[Extracted data entries]
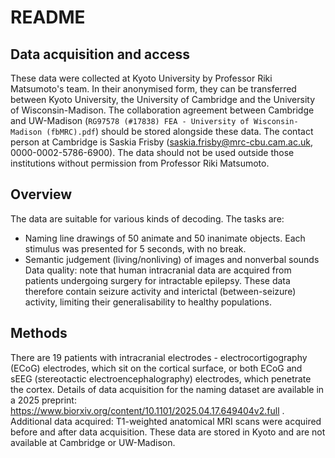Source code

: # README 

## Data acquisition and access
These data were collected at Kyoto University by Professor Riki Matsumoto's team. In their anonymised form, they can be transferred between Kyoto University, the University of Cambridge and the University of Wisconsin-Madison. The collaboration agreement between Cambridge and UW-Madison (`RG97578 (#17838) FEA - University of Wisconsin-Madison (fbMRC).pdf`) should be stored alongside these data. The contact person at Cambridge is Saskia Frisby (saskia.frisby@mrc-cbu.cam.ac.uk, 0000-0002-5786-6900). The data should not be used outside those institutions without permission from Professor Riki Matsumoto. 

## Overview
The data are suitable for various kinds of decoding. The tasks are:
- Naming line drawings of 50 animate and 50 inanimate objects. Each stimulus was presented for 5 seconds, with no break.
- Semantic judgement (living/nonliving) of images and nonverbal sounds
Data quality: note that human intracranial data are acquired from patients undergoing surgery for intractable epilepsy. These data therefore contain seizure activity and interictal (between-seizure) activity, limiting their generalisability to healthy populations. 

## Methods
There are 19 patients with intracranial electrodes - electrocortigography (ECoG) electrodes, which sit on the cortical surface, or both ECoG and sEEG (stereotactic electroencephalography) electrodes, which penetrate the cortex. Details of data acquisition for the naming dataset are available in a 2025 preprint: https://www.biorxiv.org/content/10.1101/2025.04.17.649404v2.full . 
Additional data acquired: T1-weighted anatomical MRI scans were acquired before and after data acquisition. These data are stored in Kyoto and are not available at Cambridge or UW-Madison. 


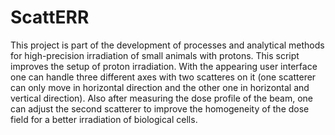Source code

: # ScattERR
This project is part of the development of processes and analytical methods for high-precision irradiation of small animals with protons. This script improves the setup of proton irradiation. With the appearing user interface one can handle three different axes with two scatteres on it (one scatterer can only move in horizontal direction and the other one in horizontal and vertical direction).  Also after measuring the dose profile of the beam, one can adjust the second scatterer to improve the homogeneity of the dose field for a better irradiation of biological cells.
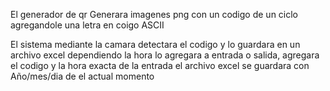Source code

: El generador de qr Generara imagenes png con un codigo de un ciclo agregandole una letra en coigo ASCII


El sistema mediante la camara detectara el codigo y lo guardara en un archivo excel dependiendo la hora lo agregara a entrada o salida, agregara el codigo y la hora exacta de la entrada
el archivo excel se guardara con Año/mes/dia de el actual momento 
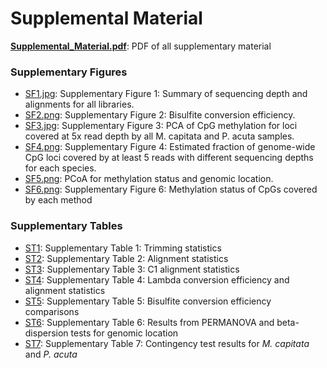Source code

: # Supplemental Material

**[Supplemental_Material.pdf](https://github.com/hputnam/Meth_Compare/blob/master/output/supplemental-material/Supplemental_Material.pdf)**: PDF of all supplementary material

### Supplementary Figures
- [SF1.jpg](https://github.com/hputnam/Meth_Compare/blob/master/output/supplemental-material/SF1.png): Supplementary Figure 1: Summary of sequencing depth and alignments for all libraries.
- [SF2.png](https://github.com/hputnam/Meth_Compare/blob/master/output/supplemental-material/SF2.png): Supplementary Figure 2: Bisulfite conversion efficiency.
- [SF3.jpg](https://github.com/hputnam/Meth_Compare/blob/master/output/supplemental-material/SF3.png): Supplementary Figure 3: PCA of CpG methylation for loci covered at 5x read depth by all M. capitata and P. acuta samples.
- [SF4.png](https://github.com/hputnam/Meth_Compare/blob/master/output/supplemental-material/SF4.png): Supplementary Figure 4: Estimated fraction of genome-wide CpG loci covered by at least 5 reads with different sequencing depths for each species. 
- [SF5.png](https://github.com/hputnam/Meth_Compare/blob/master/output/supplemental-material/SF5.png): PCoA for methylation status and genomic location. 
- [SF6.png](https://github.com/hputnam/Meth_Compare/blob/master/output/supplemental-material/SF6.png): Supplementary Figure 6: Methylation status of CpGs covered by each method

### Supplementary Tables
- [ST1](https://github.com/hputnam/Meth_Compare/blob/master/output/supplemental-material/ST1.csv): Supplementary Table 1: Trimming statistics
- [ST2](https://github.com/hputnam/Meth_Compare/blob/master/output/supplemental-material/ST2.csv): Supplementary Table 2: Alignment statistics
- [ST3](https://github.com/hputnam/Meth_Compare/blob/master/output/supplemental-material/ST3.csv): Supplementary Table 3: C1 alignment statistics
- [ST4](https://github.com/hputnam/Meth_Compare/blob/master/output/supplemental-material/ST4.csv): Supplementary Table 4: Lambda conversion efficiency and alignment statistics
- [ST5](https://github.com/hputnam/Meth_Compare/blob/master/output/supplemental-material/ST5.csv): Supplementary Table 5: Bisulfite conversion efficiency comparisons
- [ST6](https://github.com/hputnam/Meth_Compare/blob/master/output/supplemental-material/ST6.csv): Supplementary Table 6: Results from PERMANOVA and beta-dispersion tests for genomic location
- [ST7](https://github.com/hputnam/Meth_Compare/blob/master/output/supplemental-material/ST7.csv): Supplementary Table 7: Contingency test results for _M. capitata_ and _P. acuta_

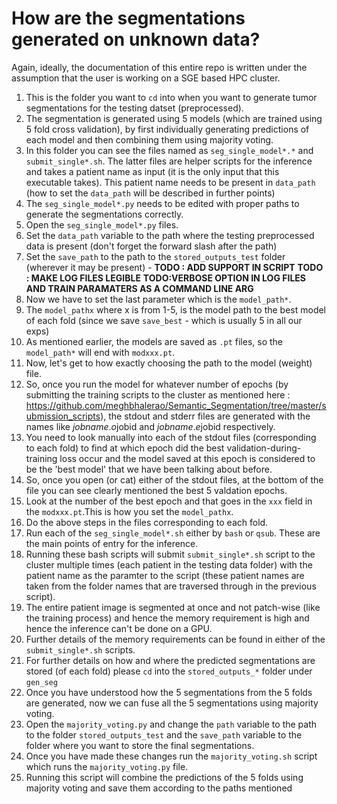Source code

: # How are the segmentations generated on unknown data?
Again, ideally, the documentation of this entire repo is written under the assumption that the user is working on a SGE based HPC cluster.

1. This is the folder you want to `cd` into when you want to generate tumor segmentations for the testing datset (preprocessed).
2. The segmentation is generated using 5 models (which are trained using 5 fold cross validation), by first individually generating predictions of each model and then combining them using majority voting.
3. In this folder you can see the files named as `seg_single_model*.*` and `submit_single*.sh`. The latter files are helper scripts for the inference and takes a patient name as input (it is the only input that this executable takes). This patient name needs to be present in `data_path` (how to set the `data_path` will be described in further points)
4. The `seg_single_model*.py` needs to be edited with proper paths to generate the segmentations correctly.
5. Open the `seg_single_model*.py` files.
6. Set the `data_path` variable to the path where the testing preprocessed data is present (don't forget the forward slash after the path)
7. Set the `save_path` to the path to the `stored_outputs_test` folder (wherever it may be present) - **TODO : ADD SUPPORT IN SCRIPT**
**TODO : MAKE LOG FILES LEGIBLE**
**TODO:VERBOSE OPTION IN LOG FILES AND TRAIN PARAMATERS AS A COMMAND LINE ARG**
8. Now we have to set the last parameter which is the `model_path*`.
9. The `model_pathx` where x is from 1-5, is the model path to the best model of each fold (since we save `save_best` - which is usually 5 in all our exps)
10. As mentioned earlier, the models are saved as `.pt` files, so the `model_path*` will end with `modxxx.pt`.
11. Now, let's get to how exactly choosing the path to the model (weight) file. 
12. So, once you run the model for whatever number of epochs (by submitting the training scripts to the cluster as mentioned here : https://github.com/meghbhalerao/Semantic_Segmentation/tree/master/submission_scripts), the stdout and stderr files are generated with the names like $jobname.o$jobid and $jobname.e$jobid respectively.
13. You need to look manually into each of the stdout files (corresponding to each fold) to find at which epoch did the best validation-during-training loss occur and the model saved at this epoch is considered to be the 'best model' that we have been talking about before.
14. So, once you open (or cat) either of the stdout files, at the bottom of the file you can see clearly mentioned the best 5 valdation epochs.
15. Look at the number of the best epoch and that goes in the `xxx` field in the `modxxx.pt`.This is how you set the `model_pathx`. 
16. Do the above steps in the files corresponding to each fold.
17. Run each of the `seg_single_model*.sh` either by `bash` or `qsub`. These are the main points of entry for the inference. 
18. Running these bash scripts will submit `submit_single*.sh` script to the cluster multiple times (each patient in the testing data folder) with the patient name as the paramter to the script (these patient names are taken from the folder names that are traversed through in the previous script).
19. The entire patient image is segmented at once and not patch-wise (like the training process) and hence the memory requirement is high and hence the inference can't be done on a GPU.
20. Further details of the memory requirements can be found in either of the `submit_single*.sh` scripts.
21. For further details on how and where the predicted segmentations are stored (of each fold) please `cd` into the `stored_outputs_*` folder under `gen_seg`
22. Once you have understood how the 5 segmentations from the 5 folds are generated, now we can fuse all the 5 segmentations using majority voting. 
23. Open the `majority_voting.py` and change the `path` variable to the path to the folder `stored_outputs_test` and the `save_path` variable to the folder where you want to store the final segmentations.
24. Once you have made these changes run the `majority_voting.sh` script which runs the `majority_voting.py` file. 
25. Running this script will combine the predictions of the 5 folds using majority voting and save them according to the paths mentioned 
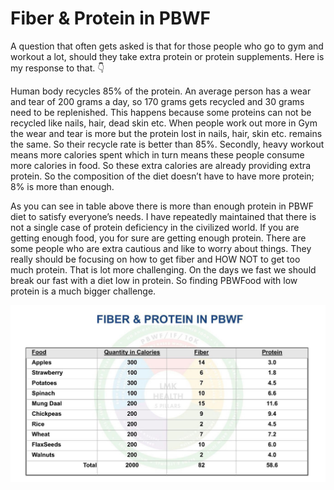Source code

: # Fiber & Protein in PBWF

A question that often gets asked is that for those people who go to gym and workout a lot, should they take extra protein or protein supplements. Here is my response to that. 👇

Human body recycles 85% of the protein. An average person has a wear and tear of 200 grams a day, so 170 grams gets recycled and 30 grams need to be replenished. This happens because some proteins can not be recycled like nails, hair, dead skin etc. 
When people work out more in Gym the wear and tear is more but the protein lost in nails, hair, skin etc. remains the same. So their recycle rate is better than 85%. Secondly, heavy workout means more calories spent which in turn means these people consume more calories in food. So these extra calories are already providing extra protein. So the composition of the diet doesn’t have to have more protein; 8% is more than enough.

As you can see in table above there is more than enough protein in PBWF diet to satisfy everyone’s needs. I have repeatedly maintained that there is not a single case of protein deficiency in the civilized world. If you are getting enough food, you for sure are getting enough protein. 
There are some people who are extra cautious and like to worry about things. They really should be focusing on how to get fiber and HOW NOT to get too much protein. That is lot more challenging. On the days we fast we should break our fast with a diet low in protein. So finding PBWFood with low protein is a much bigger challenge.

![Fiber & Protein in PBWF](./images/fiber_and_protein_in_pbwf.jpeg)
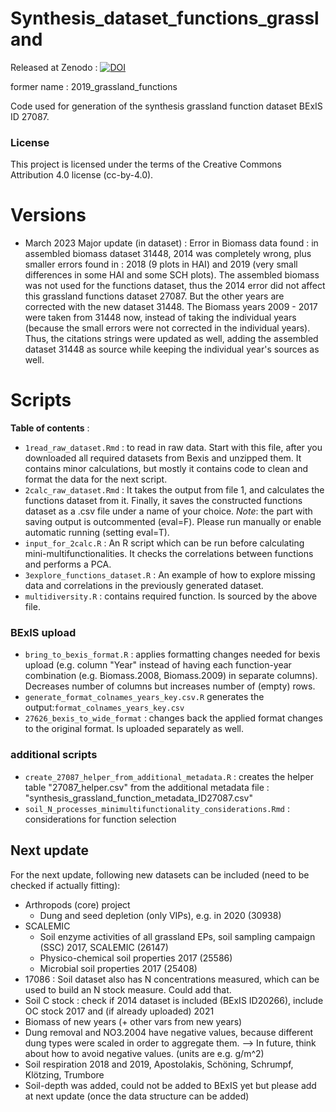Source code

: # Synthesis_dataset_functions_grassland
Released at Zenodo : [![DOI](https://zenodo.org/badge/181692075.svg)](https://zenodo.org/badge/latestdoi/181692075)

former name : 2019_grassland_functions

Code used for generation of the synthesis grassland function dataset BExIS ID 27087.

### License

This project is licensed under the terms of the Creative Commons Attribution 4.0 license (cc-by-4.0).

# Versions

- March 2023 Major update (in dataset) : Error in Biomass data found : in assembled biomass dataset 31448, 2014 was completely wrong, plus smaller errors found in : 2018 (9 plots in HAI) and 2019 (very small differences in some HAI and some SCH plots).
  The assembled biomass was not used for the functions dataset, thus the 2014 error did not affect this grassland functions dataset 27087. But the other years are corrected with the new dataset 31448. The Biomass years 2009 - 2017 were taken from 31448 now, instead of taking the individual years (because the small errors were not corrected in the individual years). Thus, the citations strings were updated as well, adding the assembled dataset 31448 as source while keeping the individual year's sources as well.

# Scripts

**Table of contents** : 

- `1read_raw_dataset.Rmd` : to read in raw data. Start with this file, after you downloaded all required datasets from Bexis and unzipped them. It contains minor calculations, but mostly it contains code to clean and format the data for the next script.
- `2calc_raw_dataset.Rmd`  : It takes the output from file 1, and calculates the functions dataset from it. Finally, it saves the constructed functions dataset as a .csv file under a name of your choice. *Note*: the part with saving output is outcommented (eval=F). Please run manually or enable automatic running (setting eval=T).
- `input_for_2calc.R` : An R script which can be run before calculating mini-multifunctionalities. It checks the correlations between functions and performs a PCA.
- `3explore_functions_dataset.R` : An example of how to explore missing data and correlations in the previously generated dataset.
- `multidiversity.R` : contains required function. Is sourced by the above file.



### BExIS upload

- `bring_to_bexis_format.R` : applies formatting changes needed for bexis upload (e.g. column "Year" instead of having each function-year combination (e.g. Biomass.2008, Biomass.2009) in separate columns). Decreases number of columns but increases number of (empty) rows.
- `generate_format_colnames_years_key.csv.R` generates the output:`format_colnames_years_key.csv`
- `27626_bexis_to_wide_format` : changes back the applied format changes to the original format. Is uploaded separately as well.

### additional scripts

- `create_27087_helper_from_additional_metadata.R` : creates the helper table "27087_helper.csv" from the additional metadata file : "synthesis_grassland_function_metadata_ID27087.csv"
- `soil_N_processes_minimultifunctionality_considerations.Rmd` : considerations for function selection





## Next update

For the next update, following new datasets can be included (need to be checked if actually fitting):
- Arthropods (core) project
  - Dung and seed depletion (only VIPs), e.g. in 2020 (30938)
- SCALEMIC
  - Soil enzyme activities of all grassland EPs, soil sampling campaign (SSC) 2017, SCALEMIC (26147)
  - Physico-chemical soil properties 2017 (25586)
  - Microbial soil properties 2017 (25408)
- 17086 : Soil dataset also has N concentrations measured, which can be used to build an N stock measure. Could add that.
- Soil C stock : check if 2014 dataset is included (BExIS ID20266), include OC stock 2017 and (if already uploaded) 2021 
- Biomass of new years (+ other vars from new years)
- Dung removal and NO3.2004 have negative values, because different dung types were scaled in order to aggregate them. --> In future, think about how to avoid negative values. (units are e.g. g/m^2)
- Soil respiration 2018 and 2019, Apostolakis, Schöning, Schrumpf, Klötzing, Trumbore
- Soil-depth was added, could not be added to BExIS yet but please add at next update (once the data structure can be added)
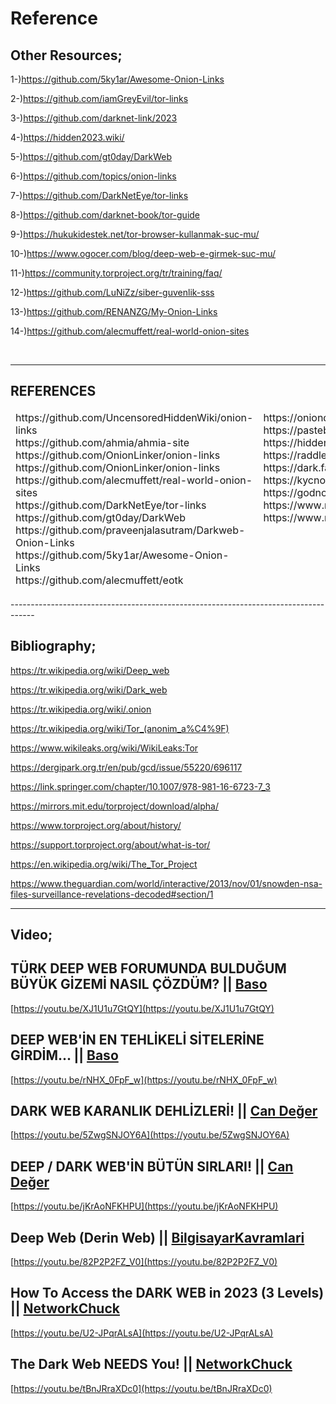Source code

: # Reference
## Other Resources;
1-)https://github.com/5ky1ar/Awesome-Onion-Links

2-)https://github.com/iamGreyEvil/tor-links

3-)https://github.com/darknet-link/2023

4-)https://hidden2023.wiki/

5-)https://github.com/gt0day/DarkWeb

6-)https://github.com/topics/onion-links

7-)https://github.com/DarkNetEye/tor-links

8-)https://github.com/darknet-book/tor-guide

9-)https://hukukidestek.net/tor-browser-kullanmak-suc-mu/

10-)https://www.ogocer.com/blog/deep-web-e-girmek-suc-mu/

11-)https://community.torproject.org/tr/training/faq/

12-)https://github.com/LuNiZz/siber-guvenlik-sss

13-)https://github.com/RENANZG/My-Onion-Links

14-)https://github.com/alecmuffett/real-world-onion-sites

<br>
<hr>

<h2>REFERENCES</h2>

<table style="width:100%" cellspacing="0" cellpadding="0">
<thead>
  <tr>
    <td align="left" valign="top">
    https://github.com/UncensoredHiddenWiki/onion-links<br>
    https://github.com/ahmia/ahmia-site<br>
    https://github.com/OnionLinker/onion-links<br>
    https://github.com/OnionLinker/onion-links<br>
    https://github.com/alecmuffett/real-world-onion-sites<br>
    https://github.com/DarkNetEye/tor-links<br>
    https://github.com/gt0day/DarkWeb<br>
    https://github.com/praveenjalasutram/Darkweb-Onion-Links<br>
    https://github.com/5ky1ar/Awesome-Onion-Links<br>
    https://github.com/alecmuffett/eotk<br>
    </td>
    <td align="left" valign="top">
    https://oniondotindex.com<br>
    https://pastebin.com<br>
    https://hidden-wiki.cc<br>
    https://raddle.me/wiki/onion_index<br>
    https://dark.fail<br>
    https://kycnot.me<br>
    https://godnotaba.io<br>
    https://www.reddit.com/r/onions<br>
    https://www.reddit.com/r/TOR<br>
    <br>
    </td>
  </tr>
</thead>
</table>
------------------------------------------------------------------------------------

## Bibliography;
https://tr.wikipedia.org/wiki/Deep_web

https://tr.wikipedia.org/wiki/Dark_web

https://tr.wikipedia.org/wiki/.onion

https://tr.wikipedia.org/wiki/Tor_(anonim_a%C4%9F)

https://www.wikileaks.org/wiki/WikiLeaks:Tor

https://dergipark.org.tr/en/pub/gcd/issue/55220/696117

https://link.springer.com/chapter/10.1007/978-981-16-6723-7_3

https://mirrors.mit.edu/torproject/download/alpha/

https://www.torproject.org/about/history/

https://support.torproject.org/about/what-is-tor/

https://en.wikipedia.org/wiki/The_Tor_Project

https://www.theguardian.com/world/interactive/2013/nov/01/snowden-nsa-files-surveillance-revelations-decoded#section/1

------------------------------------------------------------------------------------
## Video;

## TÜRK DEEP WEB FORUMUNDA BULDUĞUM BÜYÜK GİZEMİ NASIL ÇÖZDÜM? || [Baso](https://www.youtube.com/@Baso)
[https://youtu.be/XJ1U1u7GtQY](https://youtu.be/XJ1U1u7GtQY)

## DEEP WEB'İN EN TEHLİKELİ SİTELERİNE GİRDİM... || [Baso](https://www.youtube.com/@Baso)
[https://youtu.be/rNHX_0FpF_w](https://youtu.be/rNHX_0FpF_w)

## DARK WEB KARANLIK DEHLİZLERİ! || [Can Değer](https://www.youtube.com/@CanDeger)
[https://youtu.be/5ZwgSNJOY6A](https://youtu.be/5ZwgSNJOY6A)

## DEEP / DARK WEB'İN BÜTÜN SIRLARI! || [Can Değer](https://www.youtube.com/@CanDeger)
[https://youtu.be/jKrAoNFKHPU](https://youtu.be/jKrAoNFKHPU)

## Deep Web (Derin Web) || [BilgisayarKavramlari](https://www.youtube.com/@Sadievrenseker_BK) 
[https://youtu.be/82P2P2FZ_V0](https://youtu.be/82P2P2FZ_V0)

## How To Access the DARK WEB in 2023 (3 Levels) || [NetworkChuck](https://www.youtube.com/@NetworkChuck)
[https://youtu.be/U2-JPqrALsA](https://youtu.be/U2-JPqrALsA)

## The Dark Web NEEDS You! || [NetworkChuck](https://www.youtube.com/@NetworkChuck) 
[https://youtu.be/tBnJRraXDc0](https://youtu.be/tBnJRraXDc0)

TASK OBJECTIVE:
Leave out the pictures. Transcribe only the lines above, from the first through the one that contains "- Semantic judgement".

EXERCISE SOLUTION:
Source code

: # README 

## Data acquisition and access
These data were collected at Kyoto University by Professor Riki Matsumoto's team. In their anonymised form, they can be transferred between Kyoto University, the University of Cambridge and the University of Wisconsin-Madison. The collaboration agreement between Cambridge and UW-Madison (`RG97578 (#17838) FEA - University of Wisconsin-Madison (fbMRC).pdf`) should be stored alongside these data. The contact person at Cambridge is Saskia Frisby (saskia.frisby@mrc-cbu.cam.ac.uk, 0000-0002-5786-6900). The data should not be used outside those institutions without permission from Professor Riki Matsumoto. 

## Overview
The data are suitable for various kinds of decoding. The tasks are:
- Naming line drawings of 50 animate and 50 inanimate objects. Each stimulus was presented for 5 seconds, with no break.
- Semantic judgement (living/nonliving) of images and nonverbal sounds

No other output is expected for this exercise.